#### [Provided entries]
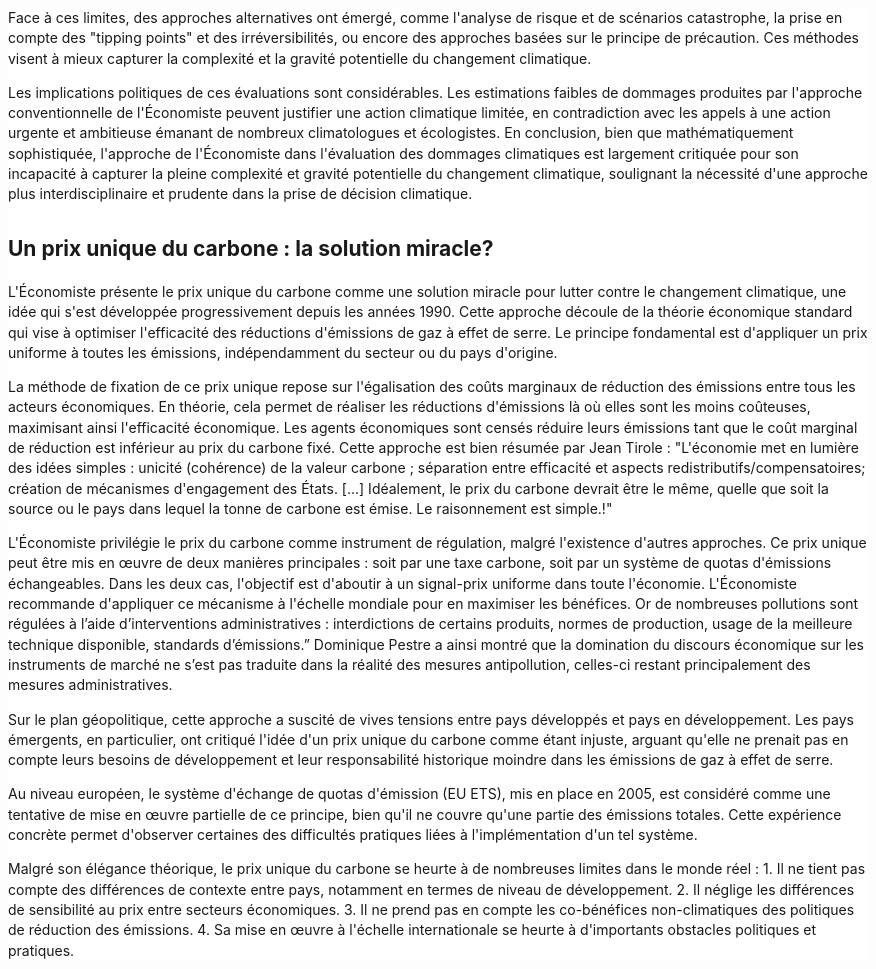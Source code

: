 Face à ces limites, des approches alternatives ont émergé, comme l'analyse de risque et de scénarios catastrophe, la prise en compte des "tipping points" et des irréversibilités, ou encore des approches basées sur le principe de précaution. Ces méthodes visent à mieux capturer la complexité et la gravité potentielle du changement climatique.

Les implications politiques de ces évaluations sont considérables. Les estimations faibles de dommages produites par l'approche conventionnelle de l'Économiste peuvent justifier une action climatique limitée, en contradiction avec les appels à une action urgente et ambitieuse émanant de nombreux climatologues et écologistes. En conclusion, bien que mathématiquement sophistiquée, l'approche de l'Économiste dans l'évaluation des dommages climatiques est largement critiquée pour son incapacité à capturer la pleine complexité et gravité potentielle du changement climatique, soulignant la nécessité d'une approche plus interdisciplinaire et prudente dans la prise de décision climatique.

## Un prix unique du carbone : la solution miracle? 

L'Économiste présente le prix unique du carbone comme une solution miracle pour lutter contre le changement climatique, une idée qui s'est développée progressivement depuis les années 1990. Cette approche découle de la théorie économique standard qui vise à optimiser l'efficacité des réductions d'émissions de gaz à effet de serre. Le principe fondamental est d'appliquer un prix uniforme à toutes les émissions, indépendamment du secteur ou du pays d'origine.

La méthode de fixation de ce prix unique repose sur l'égalisation des coûts marginaux de réduction des émissions entre tous les acteurs économiques. En théorie, cela permet de réaliser les réductions d'émissions là où elles sont les moins coûteuses, maximisant ainsi l'efficacité économique. Les agents économiques sont censés réduire leurs émissions tant que le coût marginal de réduction est inférieur au prix du carbone fixé. Cette approche est bien résumée par Jean Tirole : "L'économie met en lumière des idées simples : unicité (cohérence) de la valeur carbone ; séparation entre efficacité et aspects redistributifs/compensatoires; création de mécanismes d'engagement des États. [...] Idéalement, le prix du carbone devrait être le même, quelle que soit la source ou le pays dans lequel la tonne de carbone est émise. Le raisonnement est simple.!"

L'Économiste privilégie le prix du carbone comme instrument de régulation, malgré l'existence d'autres approches. Ce prix unique peut être mis en œuvre de deux manières principales : soit par une taxe carbone, soit par un système de quotas d'émissions échangeables. Dans les deux cas, l'objectif est d'aboutir à un signal-prix uniforme dans toute l'économie. L'Économiste recommande d'appliquer ce mécanisme à l'échelle mondiale pour en maximiser les bénéfices. Or de nombreuses pollutions sont régulées à l’aide d’interventions administratives : interdictions de certains produits, normes de production, usage de la meilleure technique disponible, standards d’émissions.” Dominique Pestre a ainsi montré que la domination du discours économique sur les instruments de marché ne s’est pas traduite dans la réalité des mesures antipollution, celles-ci restant principalement des mesures administratives.

Sur le plan géopolitique, cette approche a suscité de vives tensions entre pays développés et pays en développement. Les pays émergents, en particulier, ont critiqué l'idée d'un prix unique du carbone comme étant injuste, arguant qu'elle ne prenait pas en compte leurs besoins de développement et leur responsabilité historique moindre dans les émissions de gaz à effet de serre.

Au niveau européen, le système d'échange de quotas d'émission (EU ETS), mis en place en 2005, est considéré comme une tentative de mise en œuvre partielle de ce principe, bien qu'il ne couvre qu'une partie des émissions totales. Cette expérience concrète permet d'observer certaines des difficultés pratiques liées à l'implémentation d'un tel système.

Malgré son élégance théorique, le prix unique du carbone se heurte à de nombreuses limites dans le monde réel :
    1. Il ne tient pas compte des différences de contexte entre pays, notamment en termes de niveau de développement.
    2. Il néglige les différences de sensibilité au prix entre secteurs économiques.
    3. Il ne prend pas en compte les co-bénéfices non-climatiques des politiques de réduction des émissions.
    4. Sa mise en œuvre à l'échelle internationale se heurte à d'importants obstacles politiques et pratiques.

#### [Activity]
No line before the one containing "2. Il néglige" should be copied; restate that line and all the rest through the end of the data above word for word.

#### [Exercise response]
    2. Il néglige les différences de sensibilité au prix entre secteurs économiques.
    3. Il ne prend pas en compte les co-bénéfices non-climatiques des politiques de réduction des émissions.
    4. Sa mise en œuvre à l'échelle internationale se heurte à d'importants obstacles politiques et pratiques.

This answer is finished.